(About this task)
Scan the records below for the string "from" and return every line where it appears.

▽

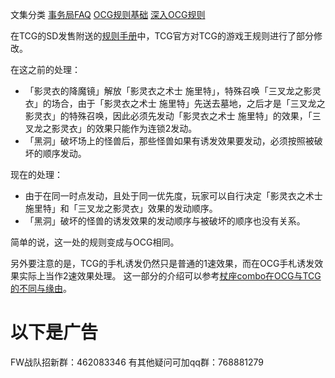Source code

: 文集分类
[事务局FAQ](http://www.jianshu.com/nb/10161162)
[OCG规则基础](http://www.jianshu.com/nb/10378886)
[深入OCG规则](http://www.jianshu.com/nb/3903431)

在TCG的SD发售附送的[规则手册](http://www.yugioh-card.com/en/rulebook/SD_RuleBook_EN_10.pdf)中，TCG官方对TCG的游戏王规则进行了部分修改。

在这之前的处理：
- 「影灵衣的降魔镜」解放「影灵衣之术士 施里特」，特殊召唤「三叉龙之影灵衣」的场合，由于「影灵衣之术士 施里特」先送去墓地，之后才是「三叉龙之影灵衣」的特殊召唤，因此必须先发动「影灵衣之术士 施里特」的效果，「三叉龙之影灵衣」的效果只能作为连锁2发动。
- 「黑洞」破坏场上的怪兽后，那些怪兽如果有诱发效果要发动，必须按照被破坏的顺序发动。

现在的处理：

- 由于在同一时点发动，且处于同一优先度，玩家可以自行决定「影灵衣之术士 施里特」和「三叉龙之影灵衣」效果的发动顺序。
- 「黑洞」破坏的怪兽的诱发效果的发动顺序与被破坏的顺序也没有关系。

简单的说，这一处的规则变成与OCG相同。

另外要注意的是，TCG的手札诱发仍然只是普通的1速效果，而在OCG手札诱发效果实际上当作2速效果处理。
这一部分的介绍可以参考[杖座combo在OCG与TCG的不同与缘由](https://tieba.baidu.com/p/4766521764)。

# 以下是广告
FW战队招新群：462083346
有其他疑问可加qq群：768881279
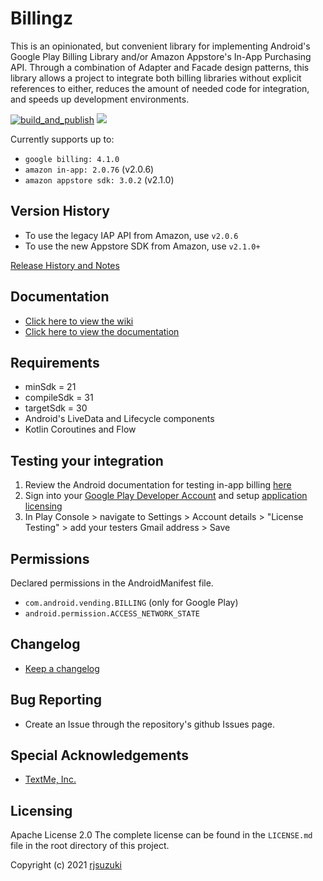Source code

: # Billingz

This is an opinionated, but convenient library for implementing Android's Google Play Billing Library and/or Amazon Appstore's In-App Purchasing API.
Through a combination of Adapter and Facade design patterns, this library allows a project to integrate both billing libraries without explicit references to either, reduces the amount of needed code for integration, and speeds up development environments.

[![build_and_publish](https://github.com/rjsuzuki/billingz/actions/workflows/release-package.yml/badge.svg)](https://github.com/rjsuzuki/billingz/actions/workflows/release-package.yml) [![](https://jitpack.io/v/rjsuzuki/billingz.svg)](https://jitpack.io/#rjsuzuki/billingz)


Currently supports up to: 
   - `google billing: 4.1.0`  
   - `amazon in-app: 2.0.76`  (v2.0.6)
   - `amazon appstore sdk: 3.0.2` (v2.1.0)
## Version History

- To use the legacy IAP API from Amazon, use `v2.0.6`
- To use the new Appstore SDK from Amazon, use `v2.1.0+`

[Release History and Notes](https://github.com/rjsuzuki/billingz/releases)

## Documentation

- [Click here to view the wiki](https://github.com/rjsuzuki/billingz/wiki)
- [Click here to view the documentation](https://rjsuzuki.github.io/billingz/)

## Requirements

- minSdk     = 21
- compileSdk = 31
- targetSdk  = 30
- Android's LiveData and Lifecycle components 
- Kotlin Coroutines and Flow

## Testing your integration
1. Review the Android documentation for testing in-app billing [here](https://developer.android.com/google/play/billing/test#testing-purchases)
2. Sign into your [Google Play Developer Account](https://play.google.com/apps/publish/) and setup [application licensing](https://developer.android.com/google/play/licensing/overview.html)
3. In Play Console > navigate to Settings > Account details > "License Testing" > add your testers Gmail address > Save

## Permissions

Declared permissions in the AndroidManifest file.

- `com.android.vending.BILLING` (only for Google Play)
- `android.permission.ACCESS_NETWORK_STATE`

## Changelog

- [Keep a changelog](https://keepachangelog.com/en/1.0.0/)

## Bug Reporting

- Create an Issue through the repository's github Issues page.

## Special Acknowledgements

- [TextMe, Inc.](https://www.textmeinc.com)

## Licensing

Apache License 2.0
The complete license can be found in the `LICENSE.md` file in the root directory of this project.

Copyright (c) 2021 [rjsuzuki](https://github.com/rjsuzuki)
 
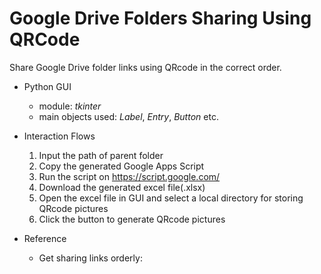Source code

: # Google Drive Folders Sharing Using QRCode
Share Google Drive folder links using QRcode in the correct order.

- Python GUI

  - module: *tkinter*
  - main objects used: *Label*, *Entry*, *Button* etc.

- Interaction Flows

  1. Input the path of parent folder
  2. Copy the generated Google Apps Script
  3. Run the script on https://script.google.com/ 
  4. Download the generated excel file(.xlsx)
  5. Open the excel file in GUI and select a local directory for storing QRcode pictures
  6. Click the button to generate QRcode pictures

- Reference
  - Get sharing links orderly: 
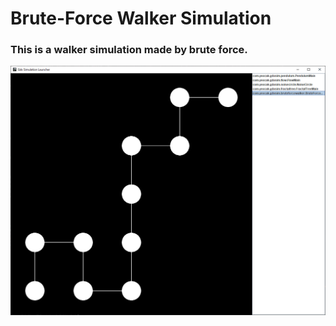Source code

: # Brute-Force Walker Simulation

### This is a walker simulation made by brute force.
![](https://raw.githubusercontent.com/yeocak/LibgdxSimulations/master/ForGithub/bruteforcewalker.gif)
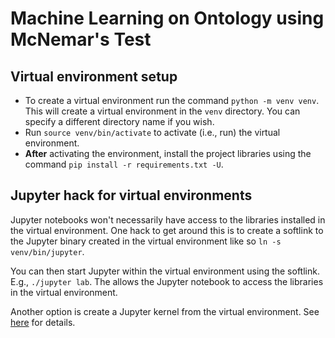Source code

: # Machine Learning on Ontology using McNemar's Test

## Virtual environment setup
- To create a virtual environment run the command `python -m venv venv`.
  This will create a virtual environment in the `venv` directory. You can specify a different directory name if you wish.
- Run `source venv/bin/activate` to activate (i.e., run) the virtual environment.
- **After** activating the environment, install the project libraries using the command `pip install -r requirements.txt -U`.

## Jupyter hack for virtual environments
Jupyter notebooks won't necessarily have access to the libraries installed in the virtual environment.
One hack to get around this is to create a softlink to the Jupyter binary created in the virtual environment like so `ln -s venv/bin/jupyter`.

You can then start Jupyter within the virtual environment using the softlink. E.g., `./jupyter lab`.
The allows the Jupyter notebook to access the libraries in the virtual environment.

Another option is create a Jupyter kernel from the virtual environment. See [here](https://towardsdatascience.com/link-your-virtual-environment-to-jupyter-with-kernels-a69bc61728df) for details.

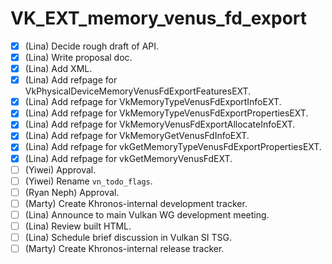 # VK_EXT_memory_venus_fd_export

- [x] (Lina) Decide rough draft of API.
- [x] (Lina) Write proposal doc.
- [x] (Lina) Add XML.
- [x] (Lina) Add refpage for VkPhysicalDeviceMemoryVenusFdExportFeaturesEXT.
- [x] (Lina) Add refpage for VkMemoryTypeVenusFdExportInfoEXT.
- [x] (Lina) Add refpage for VkMemoryTypeVenusFdExportPropertiesEXT.
- [x] (Lina) Add refpage for VkMemoryVenusFdExportAllocateInfoEXT.
- [x] (Lina) Add refpage for VkMemoryGetVenusFdInfoEXT.
- [x] (Lina) Add refpage for vkGetMemoryTypeVenusFdExportPropertiesEXT.
- [x] (Lina) Add refpage for vkGetMemoryVenusFdEXT.
- [ ] (Yiwei) Approval.
- [ ] (Yiwei) Rename `vn_todo_flags`.
- [ ] (Ryan Neph) Approval.
- [ ] (Marty) Create Khronos-internal development tracker.
- [ ] (Lina) Announce to main Vulkan WG development meeting.
- [ ] (Lina) Review built HTML.
- [ ] (Lina) Schedule brief discussion in Vulkan SI TSG.
- [ ] (Marty) Create Khronos-internal release tracker.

△

(Answer to this problem)
- To use the legacy IAP API from Amazon, use `v2.0.6`
- To use the new Appstore SDK from Amazon, use `v2.1.0+`
Another option is create a Jupyter kernel from the virtual environment. See [here](https://towardsdatascience.com/link-your-virtual-environment-to-jupyter-with-kernels-a69bc61728df) for details.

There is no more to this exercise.